Book Review :: NYC in the late 1930's pass the gin martinis!

Book Review :: Rules of Civility: A Novel By Amor Towles - NYC in the late 1930's pass the gin martinis

This book was from the MARCH selection. The reviews reminded me of The Great Gatsby, a favorite of mine. I couldn't wait to pick up the copy but some how it got lost on the shelf.

I am glad to finish it this month. Rules of Civility: A Novel By Amor Towles, was a delight to read. I was on the streets of NYC with Katey. I worked with her, I dined with her and I knew the friend she wanted to be in every page.

Turn the pages and read all about a WOMEN'S view in this book. A girl working hard, having fun and making it on her own. LOVED it! A true inspiration to those young women starting their lives on their own in a big city.

Turn the pages and read all about the late 1930's the nightlife, the clothing, the restaurants. Men with class and women taking the steps toward independence.

Turn the pages and read all about the music. Jazz is alive in this book. Not center stage but you can hear the music playing in the bar rooms and restaurants.

My favorite review sums it up and I hope you take the time to sit and turn these pages. 
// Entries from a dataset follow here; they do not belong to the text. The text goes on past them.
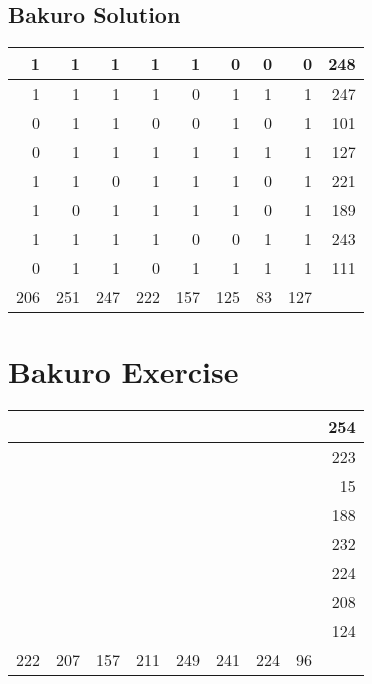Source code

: \documentclass[]{article}
\begin{document}
 \subsection{Bakuro Solution} 
\begin{tabular}{rrrrrrrrr}
\hline
   1 &   1 &   1 &   1 &   1 &   0 &  0 &   0 & 248 \\ \hline
   1 &   1 &   1 &   1 &   0 &   1 &  1 &   1 & 247 \\ \hline
   0 &   1 &   1 &   0 &   0 &   1 &  0 &   1 & 101 \\ \hline
   0 &   1 &   1 &   1 &   1 &   1 &  1 &   1 & 127 \\ \hline
   1 &   1 &   0 &   1 &   1 &   1 &  0 &   1 & 221 \\ \hline
   1 &   0 &   1 &   1 &   1 &   1 &  0 &   1 & 189 \\ \hline
   1 &   1 &   1 &   1 &   0 &   0 &  1 &   1 & 243 \\ \hline
   0 &   1 &   1 &   0 &   1 &   1 &  1 &   1 & 111 \\ \hline
 206 & 251 & 247 & 222 & 157 & 125 & 83 & 127 &     \\ \hline
\hline
\end{tabular}\newpage\section{Bakuro Exercise}\begin{tabular}{rrrrrrrrr}
\hline
     &     &     &     &     &     &     &    & 254 \\ \hline
     &     &     &     &     &     &     &    & 223 \\ \hline
     &     &     &     &     &     &     &    &  15 \\ \hline
     &     &     &     &     &     &     &    & 188 \\ \hline
     &     &     &     &     &     &     &    & 232 \\ \hline
     &     &     &     &     &     &     &    & 224 \\ \hline
     &     &     &     &     &     &     &    & 208 \\ \hline
     &     &     &     &     &     &     &    & 124 \\ \hline
 222 & 207 & 157 & 211 & 249 & 241 & 224 & 96 &     \\ \hline
\hline
\end{tabular}\newpage 
\end{document}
Observer 'Irresistible ...A cross between Dorothy Parker and Holly Golightly, Katey Kontent is a priceless narrator in her own right - the brains of a bluestocking with the legs of a flapper and the mores of Carrie Bradshaw.' 

PICK UP THE BOOK - join us in SHARE a BOOK - read it! Share it! You will enjoy this NYC adventure. Tell me what you think. 


Happy Reading,
Jennifer 


Product Description (from Amazon)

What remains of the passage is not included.